Petitioner was required to endorse a check in the amount of $4,800.00 not $4,100.00 (Crim. Court File No. 5). Further, Petitioner is mistaken when he states that he was required to pay his court appointed attorney. He was only required to endorse a check. Payment was conditional on a future finding that Petitioner was not indigent ( Id.). The Court has no record of the check making it to the Clerk's Office nor is there a record of any funds being disbursed to the government. Further, at sentencing, the Court implicitly found Petitioner to be indigent when it waived a fine "because of [Petitioner's] inability to pay" (Crim. Court File No. 20).

(Court File No. 2).

A. Lack of Notice and Lack of Constructive Knowledge

Petitioner apparently argues the first and second Andrews factors are met in this case because he was ignorant of any filing deadline. After all, Petitioner is a pro se litigant with no legal training. However, this argument only satisfies the first Andrews factor. Petitioner still had constructive knowledge of the filing deadline. Section 2255 clearly states: "A 1-year period of limitation shall apply to a motion under this section. The limitation period shall run from . . . the date on which the judgment of conviction becomes final." 28 U.S.C. § 2255. Petitioner knew his judgment was final when Mr. Ness informed him of this in January 2000. Therefore, Petitioner constructively knew he had to file his § 2255 one year after his judgment became final. "[I]gnorance of the law, even for an incarcerated pro se petitioner, generally does not excuse prompt filing." Fisher v. Johnson, 174 F.3d 710, 714 (5th Cir. 1999); see also, Rose v. Dole, 945 F.2d 1331, 1335 (6th Cir. 1991) (stating "ignorance of the law alone is not sufficient to warrant equitable tolling"); Starnes v. United States, 18 Fed. Appx. 288, 293 (6th Cir. 2001) (noting "courts are reluctant to find that a lack of actual notice of the AEDPA, or ignorance of the law in general, may excuse a late filing"). Accordingly, Petitioner has not met the second Andrews factor.
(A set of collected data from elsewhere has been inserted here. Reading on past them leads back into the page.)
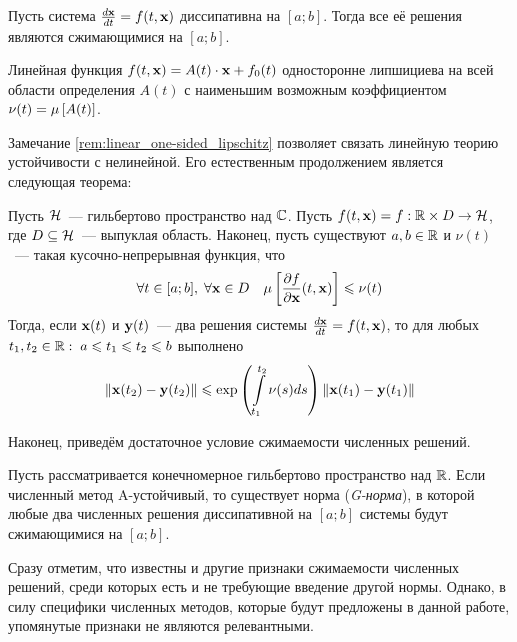 \begin{statement}
    \label{def:contractivity_condition}
    Пусть система $ \frac{d \mathbf{x}}{d t} = f(t, \mathbf{x}) $ диссипативна на $ [a; b] $.
    Тогда все её решения являются сжимающимися на $ [a; b] $.
\end{statement}

\begin{remark}
    \label{rem:linear_one-sided_lipschitz}
    Линейная функция $ f(t, \mathbf{x}) = A(t) \cdot \mathbf{x} + f_0(t) $ односторонне липшициева на всей области определения $ A(t) $
    с наименьшим возможным коэффициентом $ \nu(t) = \mu \left[ A(t) \right] $.
\end{remark}

Замечание \ref{rem:linear_one-sided_lipschitz} позволяет связать линейную теорию устойчивости с нелинейной.
Его естественным продолжением является следующая теорема:

\begin{theorem}[Далквист, 1959]
    \label{thm:nonlinear_to_linear}
    Пусть $ \mathcal{H} $~--- гильбертово пространство над $ \mathbb{C} $.
    Пусть $ f(t, \mathbf{x}) = f: \mathbb{R} \times D \to \mathcal{H} $,
    где $ D \subseteq \mathcal{H} $~--- выпуклая область.
    Наконец, пусть существуют $ a, b \in \mathbb{R} $ и $ \nu(t) $~--- такая кусочно-непрерывная функция, что
    \[
        \forall t \in [a; b], \; \forall \mathbf{x} \in D \quad \mu \left[ \frac{\partial f}{\partial \mathbf{x}}(t, \mathbf{x}) \right] \leqslant \nu(t)
    \]
    Тогда, если $ \mathbf{x}(t) $ и $ \mathbf{y}(t) $~--- два решения системы $ \frac{d \mathbf{x}}{d t} = f(t, \mathbf{x}) $,
    то для любых $ t_1, t_2 \in \mathbb{R}: \; a \leqslant t_1 \leqslant t_2 \leqslant b $ выполнено
    \[
        \| \mathbf{x}(t_2) - \mathbf{y}(t_2) \| \leqslant \exp\left( \int\limits_{t_1}^{t_2} \nu(s) ds \right) \| \mathbf{x}(t_1) - \mathbf{y}(t_1) \|
    \]
\end{theorem}

Наконец, приведём достаточное условие сжимаемости численных решений.

\begin{theorem}[Далквист, 1978]
    Пусть рассматривается конечномерное гильбертово пространство над $ \mathbb{R} $.
    Если численный метод A-устойчивый, то существует норма (\emph{G-норма}),
    в которой любые два численных решения диссипативной на $ [a; b] $ системы будут сжимающимися на $ [a; b] $.
\end{theorem}

Сразу отметим, что известны и другие признаки сжимаемости численных решений,
среди которых есть и не требующие введение другой нормы.
Однако, в силу специфики численных методов, которые будут предложены в данной работе,
упомянутые признаки не являются релевантными.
B. Diligence in Pursuing Rights

Petitioner failed to diligently pursue his rights. The clearest evidence of this is the length of time that passed after the statute of limitations ran. Almost three years passed before Petitioner filed a § 2255 motion. See Allen v. Yukins, 366 F.3d 396, 404 (6th Cir. 2004) (refusing to equitably toll when petition was filed seven-months late); Cook v. Stegall, 295 F.3d 517, 518 (6th Cir. 2002) (same-one month late); Dunlap v. United States, 250 F.3d at 1010 (same-more than two months late). This is not a case where Petitioner had no notice that his judgment became final thereby justifying a late § 2255 motion. See Miller v. Collins, 305 F.3d 491, 495-96 (6th Cir. 2002). It was clearly explained to Petitioner by Mr. Ness about two months after his conviction became final that no appeal could be filed because the ten day notice of appeal window had passed. Despite this knowledge, Petitioner made no diligent effort to file a § 2255 motion until almost three years after the statute of limitations had run. Moreover, when Petitioner became confused about the appeal requirements and requested Mr. Ness and/or the Federal Defender's office to tell him the status of his appeal or to file an appeal it was again explained to Petitioner the time for filing an appeal had passed. Yet, Petitioner waited over one year after this second explanation to file his § 2255 petition. Thus, it is not hard for this Court to conclusively determine Petitioner was not diligent in pursuing his rights.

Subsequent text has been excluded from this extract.